Single-nucleotide variants (SNVs) are the most common variations in the human genome. Recently developed methods for SNV detection from single-cell DNA sequencing data, such as SCIΦ and scVILP, leverage the evolutionary history of the cells to overcome the technical errors associated with single-cell sequencing protocols. Despite being accurate, these methods are not scalable to the extensive genomic breadth of single-cell whole-genome (scWGS) and whole-exome sequencing (scWES) data.

Results

Here, we report on a new scalable method, Phylovar, which extends the phylogeny-guided variant calling approach to sequencing datasets containing millions of loci. Through benchmarking on simulated datasets under different settings, we show that, Phylovar outperforms SCIΦ in terms of running time while being more accurate than Monovar (which is not phylogeny-aware) in terms of SNV detection. Furthermore, we applied Phylovar to two real biological datasets: an scWES triple-negative breast cancer data consisting of 32 cells and 3375 loci as well as an scWGS data of neuron cells from a normal human brain containing 16 cells and approximately 2.5 million loci.
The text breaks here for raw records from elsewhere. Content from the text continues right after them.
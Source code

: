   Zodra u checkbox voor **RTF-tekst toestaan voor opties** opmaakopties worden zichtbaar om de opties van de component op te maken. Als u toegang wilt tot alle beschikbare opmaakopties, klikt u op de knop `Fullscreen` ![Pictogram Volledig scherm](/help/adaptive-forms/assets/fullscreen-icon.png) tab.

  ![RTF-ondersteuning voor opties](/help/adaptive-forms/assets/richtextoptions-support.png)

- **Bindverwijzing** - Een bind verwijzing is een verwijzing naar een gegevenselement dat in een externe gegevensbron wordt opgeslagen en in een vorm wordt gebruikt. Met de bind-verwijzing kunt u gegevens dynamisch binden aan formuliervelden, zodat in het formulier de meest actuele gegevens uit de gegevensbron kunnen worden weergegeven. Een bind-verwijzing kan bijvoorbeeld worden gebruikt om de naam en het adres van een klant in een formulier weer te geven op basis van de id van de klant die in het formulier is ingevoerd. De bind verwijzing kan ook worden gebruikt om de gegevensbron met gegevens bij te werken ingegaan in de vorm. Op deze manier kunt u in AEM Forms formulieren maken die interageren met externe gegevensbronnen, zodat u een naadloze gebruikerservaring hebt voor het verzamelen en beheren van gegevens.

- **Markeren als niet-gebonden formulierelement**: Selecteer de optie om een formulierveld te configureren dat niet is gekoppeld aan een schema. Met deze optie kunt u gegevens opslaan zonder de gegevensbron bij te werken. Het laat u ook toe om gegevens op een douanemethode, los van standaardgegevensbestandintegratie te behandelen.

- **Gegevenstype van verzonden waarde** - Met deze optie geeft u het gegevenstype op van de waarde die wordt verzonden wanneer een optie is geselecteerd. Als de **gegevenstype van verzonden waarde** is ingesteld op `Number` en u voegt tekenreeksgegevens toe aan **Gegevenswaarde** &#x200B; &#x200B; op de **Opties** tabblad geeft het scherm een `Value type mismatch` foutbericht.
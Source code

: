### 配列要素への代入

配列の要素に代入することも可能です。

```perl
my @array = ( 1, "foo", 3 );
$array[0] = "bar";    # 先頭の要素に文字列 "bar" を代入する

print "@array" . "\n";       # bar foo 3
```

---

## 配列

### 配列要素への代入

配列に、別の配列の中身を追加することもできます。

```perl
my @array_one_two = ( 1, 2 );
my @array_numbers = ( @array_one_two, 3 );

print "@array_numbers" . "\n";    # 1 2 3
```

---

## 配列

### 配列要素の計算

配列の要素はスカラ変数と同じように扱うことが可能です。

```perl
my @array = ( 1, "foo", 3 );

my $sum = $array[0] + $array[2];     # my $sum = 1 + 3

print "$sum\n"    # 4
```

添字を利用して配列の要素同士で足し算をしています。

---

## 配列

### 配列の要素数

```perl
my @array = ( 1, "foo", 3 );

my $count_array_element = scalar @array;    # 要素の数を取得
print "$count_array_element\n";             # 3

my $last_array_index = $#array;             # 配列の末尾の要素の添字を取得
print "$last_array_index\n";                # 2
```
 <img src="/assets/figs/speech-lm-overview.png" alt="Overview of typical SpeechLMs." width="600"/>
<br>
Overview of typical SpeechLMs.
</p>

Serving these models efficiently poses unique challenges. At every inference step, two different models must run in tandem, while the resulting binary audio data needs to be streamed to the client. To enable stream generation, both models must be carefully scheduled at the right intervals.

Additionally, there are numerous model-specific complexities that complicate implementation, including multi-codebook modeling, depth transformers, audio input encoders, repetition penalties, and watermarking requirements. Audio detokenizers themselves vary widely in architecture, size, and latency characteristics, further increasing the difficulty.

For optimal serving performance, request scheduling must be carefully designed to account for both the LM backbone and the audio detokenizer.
For the cancer data, Phylovar detected somatic SNVs with high or moderate functional impact that were also supported by bulk sequencing dataset and for the neuron dataset, Phylovar identified 5745 SNVs with non-synonymous effects some of which were associated with neurodegenerative diseases.

Availability and implementation

Phylovar is implemented in Python and is publicly available at https://github.com/NakhlehLab/Phylovar.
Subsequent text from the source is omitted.